# Understanding a dataset

## Setup
### Imports
In order to work with data, we need to import some libraries.

In [None]:
import pandas as pd                     # for dataset manipulation (DataFrames)
import sklearn.datasets                 # the datasets we are going to use
import numpy as np                      # allows some mathematical operations
import matplotlib.pyplot as plt         # library used to display graphs
import seaborn as sns                   # more convenient visualisation library for dataframes

### Loading the dataset

In [None]:
iris = sklearn.datasets.load_iris()
df = pd.DataFrame(data= np.c_[iris['data'], iris['target']], columns= iris['feature_names'] + ['target'])
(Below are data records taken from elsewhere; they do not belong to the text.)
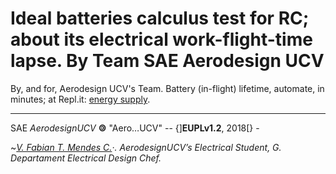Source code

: # Ideal batteries calculus test for RC; about its electrical work-flight-time lapse. By Team SAE Aerodesign UCV

By, and for, Aerodesign UCV's Team. Battery (in-flight) lifetime, automate, in minutes; at Repl.it: [energy supply](https://repl.it/@Bantman/Battery-calculus-work-lifetime-in-RC-creations).
_______________________________________________________________________________________________________




SAE _AerodesignUCV_ <b>&#127279;</b> "Aero…UCV" -- {]<b>EUPLv1.2</b>, 2018[} -
 
 ~*[V. Fabian T. Mendes C.](https://github.com/fabianmendes/isa-calculator)·.*
_AerodesignUCV’s Electrical Student,
G. Departament Electrical Design Chef._
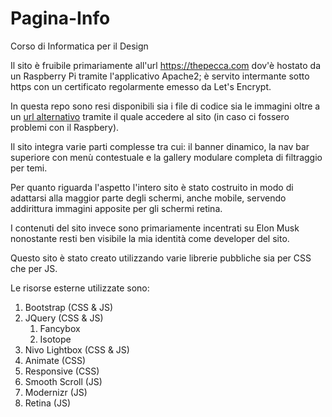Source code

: # Pagina-Info
Corso di Informatica per il Design


Il sito è fruibile primariamente all'url https://thepecca.com dov'è hostato da un Raspberry Pi tramite l'applicativo Apache2; è servito intermante sotto https con un certificato regolarmente emesso da Let's Encrypt.

In questa repo sono resi disponibili sia i file di codice sia le immagini oltre a un [url alternativo](https://thepecca.github.io/Pagina-Info/) tramite il quale accedere al sito (in caso ci fossero problemi con il Raspbery).

Il sito integra varie parti complesse tra cui: il banner dinamico, la nav bar superiore con menù contestuale e la gallery modulare completa di filtraggio per temi.

Per quanto riguarda l'aspetto l'intero sito è stato costruito in modo di adattarsi alla maggior parte degli schermi, anche mobile, servendo addirittura immagini apposite per gli schermi retina.

I contenuti del sito invece sono primariamente incentrati su Elon Musk nonostante resti ben visibile la mia identità come developer del sito.


Questo sito è stato creato utilizzando varie librerie pubbliche sia per CSS che per JS.

Le risorse esterne utilizzate sono:
1. Bootstrap (CSS & JS)
1. JQuery (CSS & JS)
	 1. Fancybox
	 1. Isotope
1. Nivo Lightbox (CSS & JS)
1. Animate (CSS)
1. Responsive (CSS)
1. Smooth Scroll (JS)
1. Modernizr (JS)
1. Retina (JS)
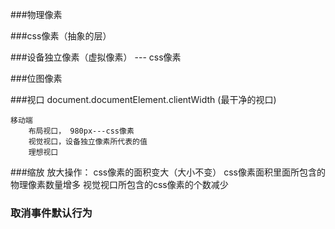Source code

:###物理像素


###css像素（抽象的层）

###设备独立像素（虚拟像素）  --- css像素

###位图像素


###视口
	document.documentElement.clientWidth  (最干净的视口)
	
	
	移动端
		布局视口， 980px---css像素
		视觉视口，设备独立像素所代表的值
		理想视口
		
###缩放
	放大操作：
		css像素的面积变大（大小不变）
		css像素面积里面所包含的物理像素数量增多
		视觉视口所包含的css像素的个数减少


###	取消事件默认行为	
		
			
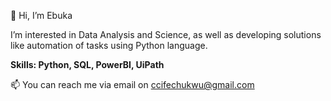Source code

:👋 Hi, I’m Ebuka 

I’m interested in Data Analysis and Science, as well as developing solutions like automation of tasks using Python language.

**Skills: Python, SQL, PowerBI, UiPath**

📫 You can reach me via email on ccifechukwu@gmail.com

<!---
Ebuka21/Ebuka21 is a ✨ special ✨ repository because its `README.md` (this file) appears on your GitHub profile.
You can click the Preview link to take a look at your changes.
--->
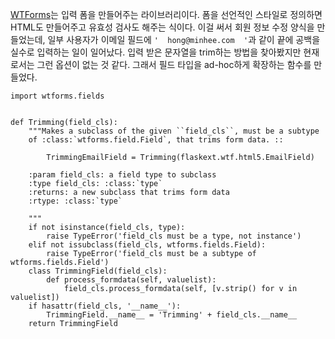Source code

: [WTForms][]는 입력 폼을 만들어주는 라이브러리이다. 폼을 선언적인 스타일로 정의하면 HTML도 만들어주고 유효성 검사도 해주는 식이다. 이걸 써서 회원 정보 수정 양식을 만들었는데, 일부 사용자가 이메일 필드에 `'  hong@minhee.com  '`과 같이 끝에 공백을 실수로 입력하는 일이 일어났다. 입력 받은 문자열을 trim하는 방법을 찾아봤지만 현재로서는 그런 옵션이 없는 것 같다. 그래서 필드 타입을 ad-hoc하게 확장하는 함수를 만들었다.


    import wtforms.fields


    def Trimming(field_cls):
        """Makes a subclass of the given ``field_cls``, must be a subtype
        of :class:`wtforms.field.Field`, that trims form data. ::

            TrimmingEmailField = Trimming(flaskext.wtf.html5.EmailField)

        :param field_cls: a field type to subclass
        :type field_cls: :class:`type`
        :returns: a new subclass that trims form data
        :rtype: :class:`type`

        """
        if not isinstance(field_cls, type):
            raise TypeError('field_cls must be a type, not instance')
        elif not issubclass(field_cls, wtforms.fields.Field):
            raise TypeError('field_cls must be a subtype of wtforms.fields.Field')
        class TrimmingField(field_cls):
            def process_formdata(self, valuelist):
                field_cls.process_formdata(self, [v.strip() for v in valuelist])
        if hasattr(field_cls, '__name__'):
            TrimmingField.__name__ = 'Trimming' + field_cls.__name__
        return TrimmingField


[WTForms]: http://wtforms.simplecodes.com/
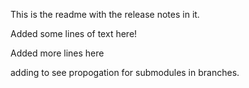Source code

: This is the readme with the release notes in it.


Added some lines of text here!

Added more lines here

adding to see propogation for submodules in branches.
The dataset is now loaded into the `df` variable, which stands for "DataFrame".
DataFrames are objects proposed by the `pandas` library. They are basically convenient tables, with a lot of built-in functions to manipulate them.

You can see what the dataframe looks like by executing the cell below :

In [None]:
df

## Data understanding
### Data source and documentation
Before even writing any code, it is important to check where the data is coming from and gather as much information as possible on the data it contains.
The iris dataset - that we loaded above - is a popular dataset to teach machine learning, meaning information is easily accessible on the internet.


#### Questions
**Before beginning the data analysis, find the answers to the following questions:**
- Who created the dataset? When and why?
- Describe briefly what the iris dataset contains.
- What information does the columns contain?
- In particular, what is the `target` column, and what does its values correspond to?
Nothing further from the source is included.